[INPUT — start]

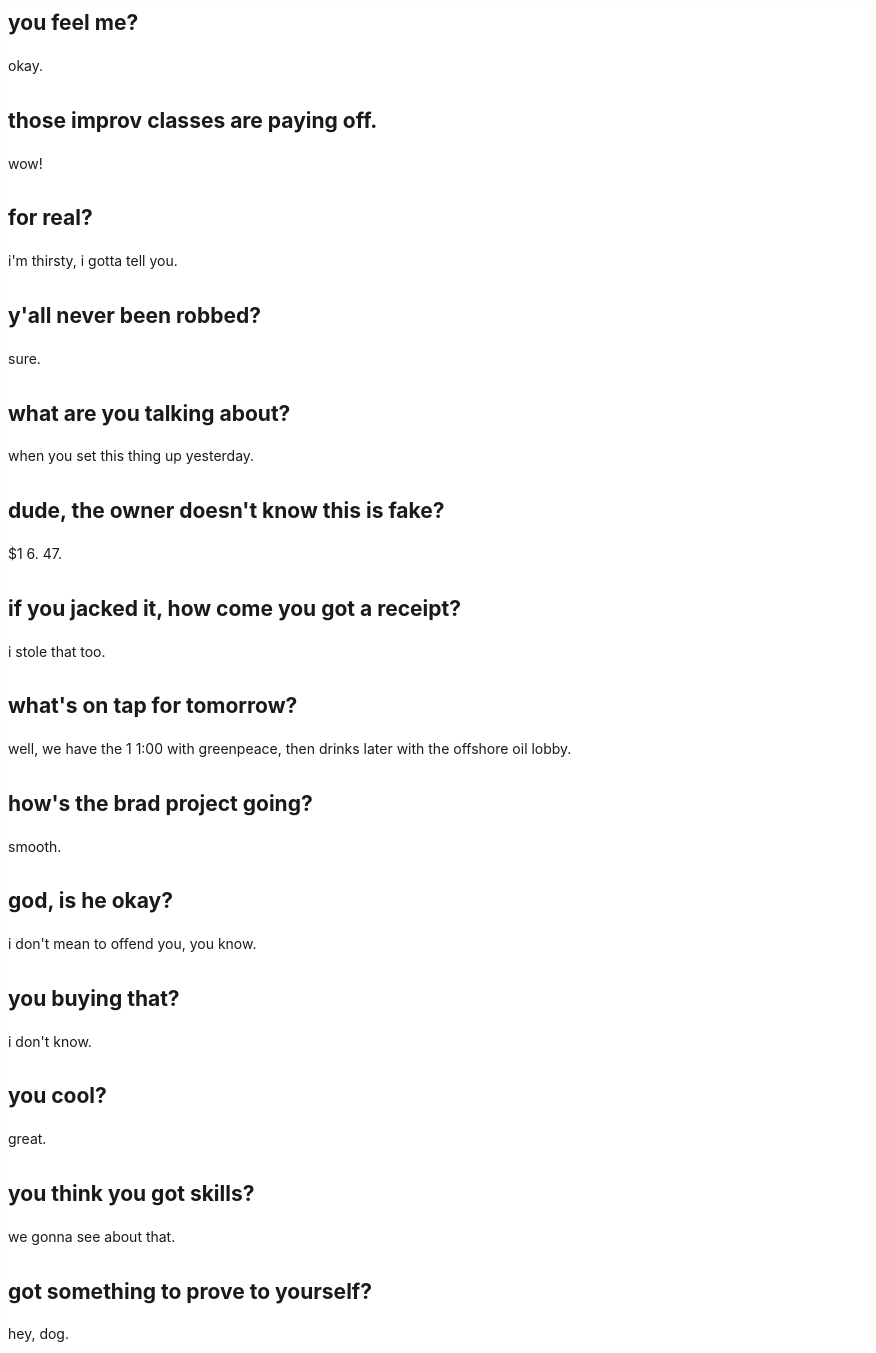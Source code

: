 ## you feel me?
okay.

## those improv classes are paying off.
wow!

## for real?
i'm thirsty, i gotta tell you.

## y'all never been robbed?
sure.

## what are you talking about?
when you set this thing up yesterday.

## dude, the owner doesn't know this is fake?
$1 6. 47.

## if you jacked it, how come you got a receipt?
i stole that too.

## what's on tap for tomorrow?
well, we have the 1 1:00 with greenpeace, then drinks later with the offshore oil lobby.

## how's the brad project going?
smooth.

## god, is he okay?
i don't mean to offend you, you know.

## you buying that?
i don't know.

## you cool?
great.

## you think you got skills?
we gonna see about that.

## got something to prove to yourself?
hey, dog.

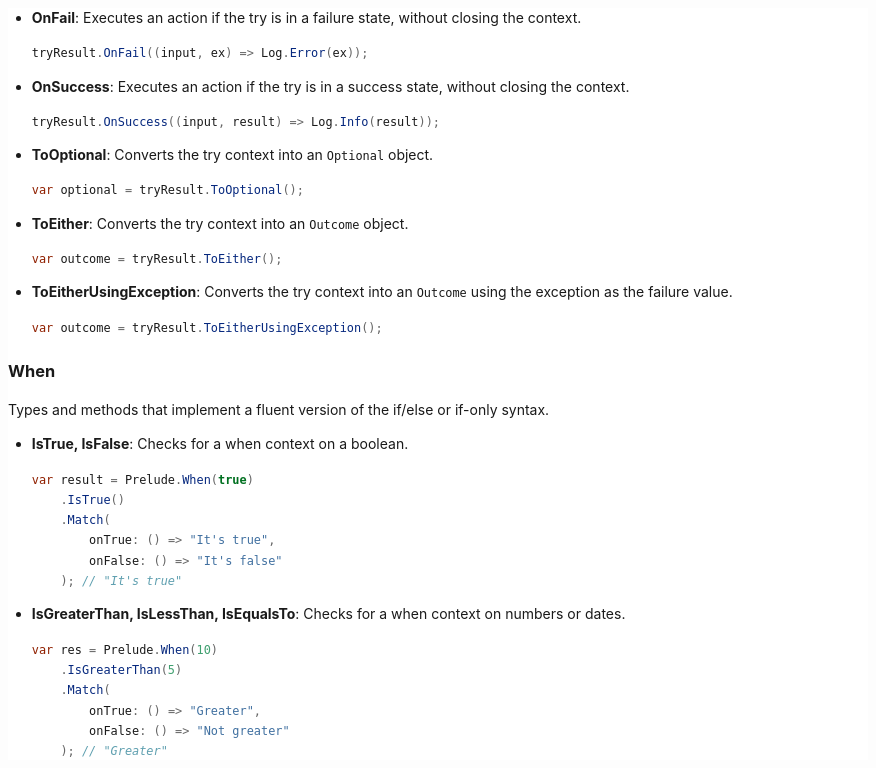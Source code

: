 - **OnFail**: Executes an action if the try is in a failure state, without closing the context.

    ```csharp
    tryResult.OnFail((input, ex) => Log.Error(ex));
    ```

- **OnSuccess**: Executes an action if the try is in a success state, without closing the context.

    ```csharp
    tryResult.OnSuccess((input, result) => Log.Info(result));
    ```

- **ToOptional**: Converts the try context into an `Optional` object.

    ```csharp
    var optional = tryResult.ToOptional();
    ```

- **ToEither**: Converts the try context into an `Outcome` object.

    ```csharp
    var outcome = tryResult.ToEither();
    ```

- **ToEitherUsingException**: Converts the try context into an `Outcome` using the exception as the failure value.

    ```csharp
    var outcome = tryResult.ToEitherUsingException();
    ```


### When

Types and methods that implement a fluent version of the if/else or if-only syntax.

- **IsTrue, IsFalse**: Checks for a when context on a boolean.

    ```csharp
    var result = Prelude.When(true)
        .IsTrue()
        .Match(
            onTrue: () => "It's true",
            onFalse: () => "It's false"
        ); // "It's true"
    ```

- **IsGreaterThan, IsLessThan, IsEqualsTo**: Checks for a when context on numbers or dates.

    ```csharp
    var res = Prelude.When(10)
        .IsGreaterThan(5)
        .Match(
            onTrue: () => "Greater",
            onFalse: () => "Not greater"
        ); // "Greater"
    ```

[INPUT — finish]

[DIRECTIONS]:
Going line by line through the listing above, count those that contain "this" and give only the result.

[WRITTEN ANSWER]:
2